On 20 April 2016 the Supreme Court gave judgment in The Mayor's Office for Policing and Crime v. Mitsui Sumitomo Insurance Co (Europe) Ltd and others  UKSC 18 allowing the appeal and reinstating the finding of Flaux J at first instance that consequential losses are not recoverable under the Riot (Damages) Act 1886 (RDA) in relation to the looting and burning down of a warehouse during the 2011 London riots. The appeal concerned only one issue: whether as a matter of statutory construction persons who suffer loss when rioters destroy their property can in principle obtain compensation for losses, including loss of profits and loss of rent, under section 2 of the RDA, and if so on what basis. Lord Hodge (with whom Lord Neuberger, Lord Clarke, Lord Hughes and Lord Toulson agreed) gave the judgment of the Supreme Court finding that the answer to the question was not found in linguistic analysis of the RDA itself which did not provide a clear-cut answer but rather by interpreting the RDA against the backdrop of the prior legislative history which showed that the intention of Parliament had been only to cover certain categories of property damage losses. This note follows our e-bulletins on the first instance decision of 2013 (which can be found here) and the Court of Appeal decision of 2014 respectively (which can be found here).
During the London riots of August 2011, a Sony distribution warehouse in Enfield was looted and set alight by a gang of youths. The warehouse and its contents were completely destroyed by the fire.
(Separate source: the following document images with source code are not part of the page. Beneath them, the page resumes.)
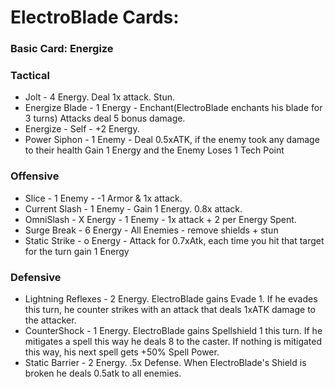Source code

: # ElectroBlade Cards:

### Basic Card: Energize

### Tactical

- Jolt - 4 Energy. Deal 1x attack. Stun.
- Energize Blade - 1 Energy - Enchant(ElectroBlade enchants his blade for 3 turns) Attacks deal 5 bonus damage. 
- Energize - Self - +2 Energy.
- Power Siphon - 1 Enemy - Deal 0.5xATK, if the enemy took any damage to their health Gain 1 Energy and the Enemy Loses 1 Tech Point 

### Offensive

- Slice - 1 Enemy - -1 Armor & 1x attack.
- Current Slash - 1 Enemy - Gain 1 Energy. 0.8x attack. 
- OmniSlash - X Energy - 1 Enemy - 1x attack + 2 per Energy Spent. 
- Surge Break - 6 Energy - All Enemies - remove shields + stun
- Static Strike - o Energy - Attack for 0.7xAtk, each time you hit that target for the turn gain 1 Energy

### Defensive

- Lightning Reflexes - 2 Energy. ElectroBlade gains Evade 1. If he evades this turn, he counter strikes with an attack that deals 1xATK damage to the attacker.
- CounterShock - 1 Energy. ElectroBlade gains Spellshield 1 this turn. If he mitigates a spell this way he deals 8 to the caster. If nothing is mitigated this way, his next spell gets +50% Spell Power.
- Static Barrier - 2 Energy. .5x Defense. When ElectroBlade's Shield is broken he deals 0.5atk to all enemies.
Sony occupied the warehouse and its insurers paid out for losses of £49.5 million, including £9.8 million in respect of business interruption. The insurers of the building owners also paid out. Further losses were suffered by the owners of the contents (and their insurers). The insurers, and third parties who had lost uninsured stock, claimed against the compensation authority under the RDA for their losses including both property damage and consequential losses.
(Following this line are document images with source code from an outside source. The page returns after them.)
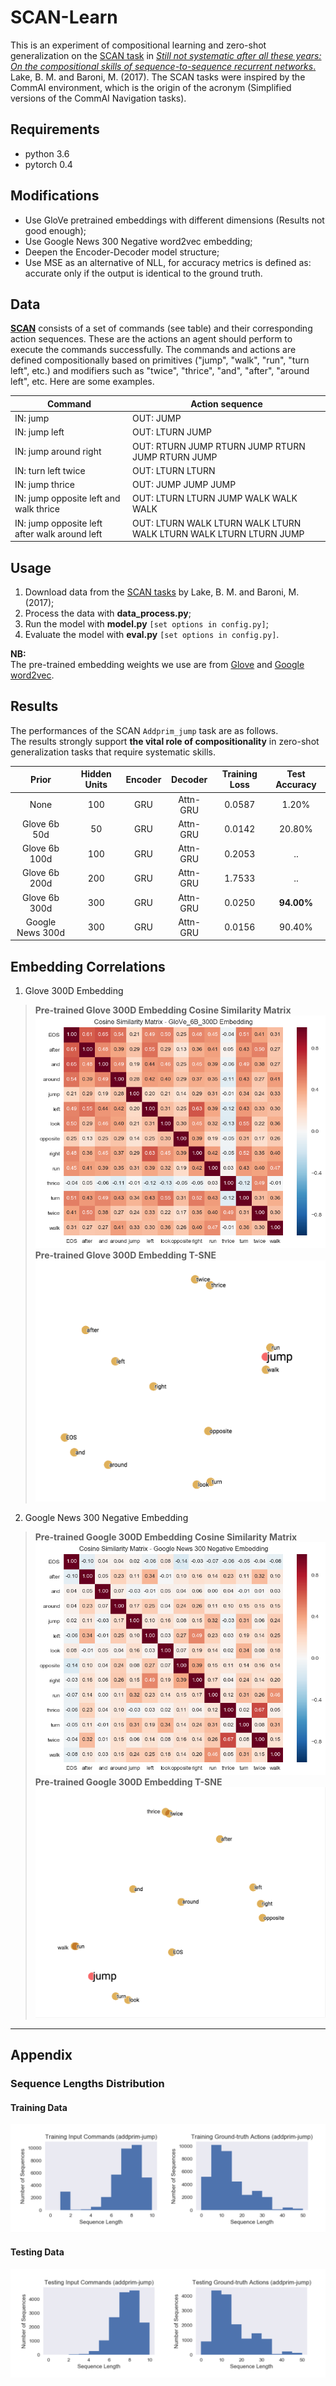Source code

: # SCAN-Learn
This is an experiment of compositional learning and zero-shot generalization on the [SCAN task](https://github.com/brendenlake/SCAN) in [*Still not systematic after all these years: On the compositional skills of sequence-to-sequence recurrent networks*.](https://arxiv.org/abs/1711.00350) Lake, B. M. and Baroni, M. (2017). The SCAN tasks were inspired by the CommAI environment, which is the origin of the acronym (Simplified versions of the CommAI Navigation tasks).  

## Requirements
- python 3.6
- pytorch 0.4

## Modifications
- Use GloVe pretrained embeddings with different dimensions (Results not good enough);
- Use Google News 300 Negative word2vec embedding;
- Deepen the Encoder-Decoder model structure;
- Use MSE as an alternative of NLL, for accuracy metrics is defined as: accurate only if the output is identical to the ground truth.

## Data
[**SCAN**](https://github.com/brendenlake/SCAN) consists of a set of commands (see table) and their corresponding action sequences. These are the actions an agent should perform to execute the commands successfully. The commands and actions are defined compositionally based on primitives ("jump", "walk", "run", "turn left", etc.) and modifiers such as "twice", "thrice", "and", "after", "around left", etc. Here are some examples.

|Command | Action sequence |
| --- | --- |
| IN: jump                |                       OUT: JUMP |
| IN: jump left            |                       OUT:  LTURN JUMP |
| IN: jump around right       |                   OUT: RTURN JUMP RTURN JUMP RTURN JUMP RTURN JUMP |
| IN: turn left twice          |                  OUT: LTURN LTURN |
| IN: jump thrice               |                 OUT: JUMP JUMP JUMP |
| IN: jump opposite left and walk thrice   |      OUT: LTURN LTURN JUMP WALK WALK WALK |
| IN: jump opposite left after walk around left | OUT: LTURN WALK LTURN WALK LTURN WALK LTURN WALK LTURN LTURN JUMP |

## Usage
1. Download data from the [SCAN tasks](https://github.com/brendenlake/SCAN) by Lake, B. M. and Baroni, M. (2017);
2. Process the data with **data_process.py**;
3. Run the model with **model.py** `[set options in config.py]`;
4. Evaluate the model with **eval.py** `[set options in config.py]`.  

**NB:**   
The pre-trained embedding weights we use are from [Glove](https://nlp.stanford.edu/projects/glove/) and
[Google word2vec](https://code.google.com/archive/p/word2vec/).

## Results
The performances of the SCAN `Addprim_jump` task are as follows.   
The results strongly support **the vital role of  compositionality** in zero-shot generalization tasks that require systematic skills.

| Prior | Hidden Units | Encoder | Decoder | Training Loss | Test Accuracy |
|:--------:|:---------:|:---------:|:----------:|:----------:|:----------:|
| None | 100 | GRU | Attn-GRU | 0.0587 | 1.20% |
| Glove 6b 50d | 50 | GRU | Attn-GRU | 0.0142 | 20.80% |
| Glove 6b 100d  | 100 | GRU | Attn-GRU | 0.2053 | .. |
| Glove 6b 200d  | 200 | GRU | Attn-GRU | 1.7533 | .. |
| Glove 6b 300d  | 300 | GRU | Attn-GRU | 0.0250 | **94.00%**
| Google News 300d  | 300 | GRU | Attn-GRU | 0.0156 | 90.40% |


## Embedding Correlations

1. Glove 300D Embedding  
> **Pre-trained Glove 300D Embedding Cosine Similarity Matrix**
![corr_GloVe_6B300D](plots/cosine_sim_embed300d.png)     
> **Pre-trained Glove 300D Embedding T-SNE**  
![tsne_GloVe_6B300D](plots/tsne_embed_glove300d.png)  

2. Google News 300 Negative Embedding  
> **Pre-trained Google 300D Embedding Cosine Similarity Matrix**  
![corr_GoogleNews300Negative](plots/cosine_sim_embed_ggl300d.png)   
> **Pre-trained Google 300D Embedding T-SNE**  
![tsne_GoogleNews300Negative](plots/tsne_embed_gg300d.png)  

---
## Appendix

### Sequence Lengths Distribution
#### Training Data
![hist_jump_trn](plots/hist_jump_trn.png)
#### Testing Data
![hist_jump_tst](plots/hist_jump_tst.png)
The RDA provides compensation for losses caused by riot damage. Under section 2(1):
"Where a house, shop, or building in a police area has been injured or destroyed, or the property therein has been injured, stolen, or destroyed, by any persons riotously and tumultuously assembled together, such compensation as hereinafter mentioned shall be paid out of the police fund of the area to any person who has sustained loss by such injury, stealing, or destruction; but in fixing the amount of such compensation regard shall be had to the conduct of the said person, whether as respects the precautions taken by him or as respects his being a party or accessory to such riotous or tumultuous assembly, or as regards any provocation offered to the persons assembled or otherwise".
At first instance Flaux J determined two preliminary issues, including relevantly whether the obligation to compensate under the RDA extended to consequential losses. He found that such losses were not covered by the Act, placing particular weight on the wording of the repealed preamble (which referred to compensation "for" property damage) and of section 7 of the RDA (which refers to loss "from" property damage in relation to the "building and property therein").
The Claimants appealed against Flaux J's finding on this issue and the Court of Appeal allowed the appeal. It applied a liberal construction and found nothing in the RDA to exclude consequential losses. Unlike Flaux J, the Court of Appeal considered it permissible to look at the legislative history behind the RDA as a guide to its construction. It considered that the RDA provided a right to compensation for all losses, including consequential losses, proximately caused by the physical damage to property by the rioter 'as trespasser' (i.e. applying the rules of causation in tort), save to the extent that such compensation was excluded or varied by the RDA.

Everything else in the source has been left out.